Work to complete
In the entries below, find the line with "- Honestly it" and the line with "4. Some JVMs". Return those two lines and all lines between them, exactly.

(Dataset entries)
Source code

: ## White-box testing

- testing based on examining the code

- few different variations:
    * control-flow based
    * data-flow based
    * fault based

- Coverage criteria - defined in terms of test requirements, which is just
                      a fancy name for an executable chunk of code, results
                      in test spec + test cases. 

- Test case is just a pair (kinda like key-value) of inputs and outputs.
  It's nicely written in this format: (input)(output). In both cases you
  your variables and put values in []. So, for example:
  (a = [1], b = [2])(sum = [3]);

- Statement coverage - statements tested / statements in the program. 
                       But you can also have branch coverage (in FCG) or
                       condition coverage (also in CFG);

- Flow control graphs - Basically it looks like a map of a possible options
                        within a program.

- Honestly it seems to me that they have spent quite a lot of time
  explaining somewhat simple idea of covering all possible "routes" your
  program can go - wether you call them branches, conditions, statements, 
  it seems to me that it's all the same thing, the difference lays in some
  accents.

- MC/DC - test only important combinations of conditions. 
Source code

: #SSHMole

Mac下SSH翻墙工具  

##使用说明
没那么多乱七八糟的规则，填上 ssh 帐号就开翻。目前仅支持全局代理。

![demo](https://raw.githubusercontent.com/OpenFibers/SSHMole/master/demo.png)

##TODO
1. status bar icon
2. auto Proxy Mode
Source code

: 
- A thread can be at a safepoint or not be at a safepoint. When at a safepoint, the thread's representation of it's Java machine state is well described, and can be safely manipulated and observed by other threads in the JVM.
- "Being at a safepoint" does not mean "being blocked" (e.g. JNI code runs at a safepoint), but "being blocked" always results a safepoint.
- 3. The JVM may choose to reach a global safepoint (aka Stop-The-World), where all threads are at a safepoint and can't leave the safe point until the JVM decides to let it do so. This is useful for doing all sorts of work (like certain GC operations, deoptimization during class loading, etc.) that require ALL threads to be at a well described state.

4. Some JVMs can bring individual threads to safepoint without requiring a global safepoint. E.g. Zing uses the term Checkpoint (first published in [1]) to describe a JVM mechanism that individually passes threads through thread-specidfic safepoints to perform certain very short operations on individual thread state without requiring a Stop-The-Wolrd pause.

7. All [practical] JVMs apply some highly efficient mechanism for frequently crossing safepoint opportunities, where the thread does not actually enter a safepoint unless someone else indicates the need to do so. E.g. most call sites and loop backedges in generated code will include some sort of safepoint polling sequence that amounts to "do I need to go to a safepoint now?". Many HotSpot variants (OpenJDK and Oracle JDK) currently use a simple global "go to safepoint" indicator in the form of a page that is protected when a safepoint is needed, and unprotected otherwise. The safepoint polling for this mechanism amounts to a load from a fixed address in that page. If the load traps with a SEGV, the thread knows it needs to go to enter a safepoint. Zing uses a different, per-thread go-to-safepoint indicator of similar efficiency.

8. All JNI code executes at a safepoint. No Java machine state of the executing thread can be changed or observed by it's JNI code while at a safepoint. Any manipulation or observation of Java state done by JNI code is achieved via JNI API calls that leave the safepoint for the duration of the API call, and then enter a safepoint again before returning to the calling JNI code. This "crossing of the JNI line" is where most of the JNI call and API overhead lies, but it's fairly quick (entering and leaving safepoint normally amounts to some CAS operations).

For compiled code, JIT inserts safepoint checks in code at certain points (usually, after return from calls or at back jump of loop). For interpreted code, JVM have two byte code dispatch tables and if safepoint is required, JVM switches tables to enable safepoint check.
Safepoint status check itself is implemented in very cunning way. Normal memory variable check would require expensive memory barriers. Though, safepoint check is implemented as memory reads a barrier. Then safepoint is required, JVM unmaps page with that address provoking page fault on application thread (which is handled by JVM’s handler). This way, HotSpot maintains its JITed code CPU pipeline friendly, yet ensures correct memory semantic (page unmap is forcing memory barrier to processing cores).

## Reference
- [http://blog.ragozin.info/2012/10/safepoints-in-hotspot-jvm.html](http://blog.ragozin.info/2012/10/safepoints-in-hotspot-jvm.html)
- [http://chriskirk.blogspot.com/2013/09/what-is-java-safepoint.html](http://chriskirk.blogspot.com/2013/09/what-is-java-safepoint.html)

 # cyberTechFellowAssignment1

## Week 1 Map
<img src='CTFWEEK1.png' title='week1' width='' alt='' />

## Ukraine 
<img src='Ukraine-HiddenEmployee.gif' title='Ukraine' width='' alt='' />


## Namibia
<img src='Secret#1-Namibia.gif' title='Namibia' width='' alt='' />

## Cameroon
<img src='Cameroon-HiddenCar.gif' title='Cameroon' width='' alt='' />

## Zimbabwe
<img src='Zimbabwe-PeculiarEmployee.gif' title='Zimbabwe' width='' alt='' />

Answer area
- Honestly it seems to me that they have spent quite a lot of time
  explaining somewhat simple idea of covering all possible "routes" your
  program can go - wether you call them branches, conditions, statements, 
  it seems to me that it's all the same thing, the difference lays in some
  accents.

- MC/DC - test only important combinations of conditions. 
Source code

: #SSHMole

Mac下SSH翻墙工具  

##使用说明
没那么多乱七八糟的规则，填上 ssh 帐号就开翻。目前仅支持全局代理。

![demo](https://raw.githubusercontent.com/OpenFibers/SSHMole/master/demo.png)

##TODO
1. status bar icon
2. auto Proxy Mode
Source code

: 
- A thread can be at a safepoint or not be at a safepoint. When at a safepoint, the thread's representation of it's Java machine state is well described, and can be safely manipulated and observed by other threads in the JVM.
- "Being at a safepoint" does not mean "being blocked" (e.g. JNI code runs at a safepoint), but "being blocked" always results a safepoint.
- 3. The JVM may choose to reach a global safepoint (aka Stop-The-World), where all threads are at a safepoint and can't leave the safe point until the JVM decides to let it do so. This is useful for doing all sorts of work (like certain GC operations, deoptimization during class loading, etc.) that require ALL threads to be at a well described state.

4. Some JVMs can bring individual threads to safepoint without requiring a global safepoint. E.g. Zing uses the term Checkpoint (first published in [1]) to describe a JVM mechanism that individually passes threads through thread-specidfic safepoints to perform certain very short operations on individual thread state without requiring a Stop-The-Wolrd pause.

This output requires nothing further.